Aboitiz Power Corp. asked the government to rehabilitate the old Agus hydroelectric power plants in Mindanao amid the huge surplus in the region to ensure the plants’ long-term efficiency and reliability.

“With all the supply coming into Mindanao today, it may be time for the government to finally decide on the fate of the Agus complex. Perhaps it is time for these old power plants to be rehabilitated,” Aboitiz Power president and chief operating officer Antonio Moraza said in a statement.

The Agus hydroelectric power plants have an installed capacity of 727 megawatts, but currently have a dependable capacity of only 400 MW, according to the Mindanao Development Authority.

Some of the Agus units were constructed as early as the 1950s and many sectors were calling for an extensive rehabilitation of the facilities so that they could operate at an optimum efficiency.

Moraza said with more power plants getting built, the perennial problem of the Mindanao power shortage was resolved.

AboitizPower Corp. president and chief operating officer Antonio Moraza discusses Mindanao’s current power situation to the delegates of the 2017 Davao Investment Conference on July 21 at SMX Convention Center in Davao City.

He said the region should now take advantage of its energy surplus to spur the economy.

Meanwhile, Moraza said Aboitiz Power’s successful rehabilitation of the Ambuklao hydroelectric power plant in Ifugao enabled it to increase its capacity.

The Ambuklao plant was built in 1956 but was abandoned by the government after the 1990 earthquake that struck Baguio.

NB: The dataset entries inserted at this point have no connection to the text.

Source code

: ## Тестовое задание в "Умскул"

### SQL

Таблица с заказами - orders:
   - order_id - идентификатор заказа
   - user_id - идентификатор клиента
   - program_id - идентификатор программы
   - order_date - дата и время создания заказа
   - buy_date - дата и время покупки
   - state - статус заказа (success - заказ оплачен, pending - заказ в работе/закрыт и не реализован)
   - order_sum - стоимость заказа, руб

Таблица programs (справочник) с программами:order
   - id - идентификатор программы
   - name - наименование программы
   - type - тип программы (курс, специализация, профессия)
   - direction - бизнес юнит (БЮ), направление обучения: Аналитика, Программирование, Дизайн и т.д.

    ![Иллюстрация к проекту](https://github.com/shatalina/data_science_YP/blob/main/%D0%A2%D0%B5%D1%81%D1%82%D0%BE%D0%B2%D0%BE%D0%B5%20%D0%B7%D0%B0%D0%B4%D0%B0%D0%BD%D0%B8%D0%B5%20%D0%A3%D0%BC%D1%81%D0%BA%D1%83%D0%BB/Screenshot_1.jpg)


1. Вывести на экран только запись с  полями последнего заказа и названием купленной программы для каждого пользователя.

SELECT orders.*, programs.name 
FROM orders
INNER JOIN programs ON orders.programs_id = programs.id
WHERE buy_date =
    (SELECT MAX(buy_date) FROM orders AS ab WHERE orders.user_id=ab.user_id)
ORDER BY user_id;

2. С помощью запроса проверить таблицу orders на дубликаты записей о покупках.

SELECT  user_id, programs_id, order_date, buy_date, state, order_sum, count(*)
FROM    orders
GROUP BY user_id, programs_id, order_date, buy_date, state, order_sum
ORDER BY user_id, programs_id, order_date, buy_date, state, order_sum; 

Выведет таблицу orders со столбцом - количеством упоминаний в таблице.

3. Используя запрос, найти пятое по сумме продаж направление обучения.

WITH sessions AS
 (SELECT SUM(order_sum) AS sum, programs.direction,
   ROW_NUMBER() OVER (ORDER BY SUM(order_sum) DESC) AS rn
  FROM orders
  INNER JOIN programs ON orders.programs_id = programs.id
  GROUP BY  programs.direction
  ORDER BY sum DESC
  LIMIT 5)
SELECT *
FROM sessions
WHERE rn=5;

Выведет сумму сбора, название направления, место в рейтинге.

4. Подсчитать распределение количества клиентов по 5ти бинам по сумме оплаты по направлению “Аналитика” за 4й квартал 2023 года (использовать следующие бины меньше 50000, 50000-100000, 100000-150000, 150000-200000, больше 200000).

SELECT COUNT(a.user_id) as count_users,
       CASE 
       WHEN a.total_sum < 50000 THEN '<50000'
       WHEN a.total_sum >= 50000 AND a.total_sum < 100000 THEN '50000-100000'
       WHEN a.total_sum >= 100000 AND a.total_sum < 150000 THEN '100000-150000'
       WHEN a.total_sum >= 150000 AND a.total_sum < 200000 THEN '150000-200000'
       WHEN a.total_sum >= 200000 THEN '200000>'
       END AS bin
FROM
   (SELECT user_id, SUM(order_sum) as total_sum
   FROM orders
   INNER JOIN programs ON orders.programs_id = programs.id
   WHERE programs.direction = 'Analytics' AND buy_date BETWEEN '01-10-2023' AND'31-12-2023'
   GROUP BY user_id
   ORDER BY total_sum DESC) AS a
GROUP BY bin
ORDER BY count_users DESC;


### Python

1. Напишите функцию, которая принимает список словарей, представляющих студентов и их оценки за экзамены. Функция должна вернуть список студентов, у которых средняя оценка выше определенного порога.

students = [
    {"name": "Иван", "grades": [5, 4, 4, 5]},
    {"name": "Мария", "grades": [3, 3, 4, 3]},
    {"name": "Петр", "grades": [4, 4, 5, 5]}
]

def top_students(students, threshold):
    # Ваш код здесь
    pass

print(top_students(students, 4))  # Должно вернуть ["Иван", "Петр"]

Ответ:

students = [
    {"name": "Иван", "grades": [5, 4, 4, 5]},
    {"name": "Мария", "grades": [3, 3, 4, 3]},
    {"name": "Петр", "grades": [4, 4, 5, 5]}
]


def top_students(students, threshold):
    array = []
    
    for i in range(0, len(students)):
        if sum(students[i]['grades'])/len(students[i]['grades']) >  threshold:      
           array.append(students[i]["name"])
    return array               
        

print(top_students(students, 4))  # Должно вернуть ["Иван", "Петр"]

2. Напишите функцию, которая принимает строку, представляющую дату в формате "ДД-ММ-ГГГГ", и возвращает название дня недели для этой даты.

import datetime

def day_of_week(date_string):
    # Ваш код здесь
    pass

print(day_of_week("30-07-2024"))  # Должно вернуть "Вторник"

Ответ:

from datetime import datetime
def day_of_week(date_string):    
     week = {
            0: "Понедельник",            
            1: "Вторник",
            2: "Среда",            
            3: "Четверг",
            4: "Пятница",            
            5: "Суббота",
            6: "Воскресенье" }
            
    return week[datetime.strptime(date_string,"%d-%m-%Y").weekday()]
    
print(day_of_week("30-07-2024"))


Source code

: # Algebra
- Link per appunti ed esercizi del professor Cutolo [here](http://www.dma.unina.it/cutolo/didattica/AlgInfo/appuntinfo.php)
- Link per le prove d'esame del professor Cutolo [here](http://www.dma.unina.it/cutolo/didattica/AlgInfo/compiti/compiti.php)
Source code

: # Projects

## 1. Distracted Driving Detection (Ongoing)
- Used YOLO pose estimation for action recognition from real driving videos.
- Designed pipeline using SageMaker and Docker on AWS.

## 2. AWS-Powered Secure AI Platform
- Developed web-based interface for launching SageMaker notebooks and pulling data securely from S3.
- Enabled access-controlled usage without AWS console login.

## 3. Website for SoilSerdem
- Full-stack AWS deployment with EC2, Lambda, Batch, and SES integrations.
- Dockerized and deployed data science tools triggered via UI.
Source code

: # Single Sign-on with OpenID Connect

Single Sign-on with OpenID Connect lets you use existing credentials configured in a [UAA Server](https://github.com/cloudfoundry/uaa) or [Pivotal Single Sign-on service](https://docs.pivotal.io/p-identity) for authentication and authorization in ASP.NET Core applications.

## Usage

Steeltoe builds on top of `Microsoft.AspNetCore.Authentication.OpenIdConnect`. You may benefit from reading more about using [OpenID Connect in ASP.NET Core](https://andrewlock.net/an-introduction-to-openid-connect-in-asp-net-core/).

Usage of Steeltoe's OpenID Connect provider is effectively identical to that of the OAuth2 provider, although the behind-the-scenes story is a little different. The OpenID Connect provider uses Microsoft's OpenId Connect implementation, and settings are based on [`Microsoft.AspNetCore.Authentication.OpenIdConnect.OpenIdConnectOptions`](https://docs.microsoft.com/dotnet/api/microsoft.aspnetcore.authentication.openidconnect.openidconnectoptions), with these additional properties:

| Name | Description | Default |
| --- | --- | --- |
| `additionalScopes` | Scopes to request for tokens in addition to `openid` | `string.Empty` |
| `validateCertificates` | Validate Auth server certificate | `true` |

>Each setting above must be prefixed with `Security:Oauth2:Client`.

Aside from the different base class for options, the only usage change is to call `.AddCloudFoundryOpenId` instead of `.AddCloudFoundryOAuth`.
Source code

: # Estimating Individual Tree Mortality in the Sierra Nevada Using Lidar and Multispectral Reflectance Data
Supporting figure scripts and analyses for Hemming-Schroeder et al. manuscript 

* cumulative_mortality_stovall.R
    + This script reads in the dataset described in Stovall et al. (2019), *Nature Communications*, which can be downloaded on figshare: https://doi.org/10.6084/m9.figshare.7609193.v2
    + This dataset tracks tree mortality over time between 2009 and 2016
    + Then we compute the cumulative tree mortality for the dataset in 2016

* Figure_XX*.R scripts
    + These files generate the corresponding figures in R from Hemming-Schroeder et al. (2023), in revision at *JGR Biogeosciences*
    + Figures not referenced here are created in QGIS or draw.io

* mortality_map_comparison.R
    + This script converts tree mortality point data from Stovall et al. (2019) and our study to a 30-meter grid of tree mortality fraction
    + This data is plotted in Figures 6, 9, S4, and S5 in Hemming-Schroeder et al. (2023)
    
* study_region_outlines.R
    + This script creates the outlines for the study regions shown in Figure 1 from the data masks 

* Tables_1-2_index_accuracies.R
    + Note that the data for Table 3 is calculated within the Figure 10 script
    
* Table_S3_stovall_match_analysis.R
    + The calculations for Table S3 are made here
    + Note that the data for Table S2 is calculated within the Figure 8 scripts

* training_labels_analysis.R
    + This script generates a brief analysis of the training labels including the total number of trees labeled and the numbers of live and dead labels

“We took over Ambuklao in 2008. We invested resources, brought in experts and worked with government to make the plant run again. In 2011, we not only brought back the plant, but also increased its installed capacity from 70 MW to 105 MW.  With the same amount of water, energy produced has increased by 50 percent,” Moraza said.

Moraza said studies would have to be made in order to determine how the proposed Agus rehabilitation should be done and by whom.

“Now that power supply is no longer an issue, it can be said that Mindanao is truly open for business,” Moraza said.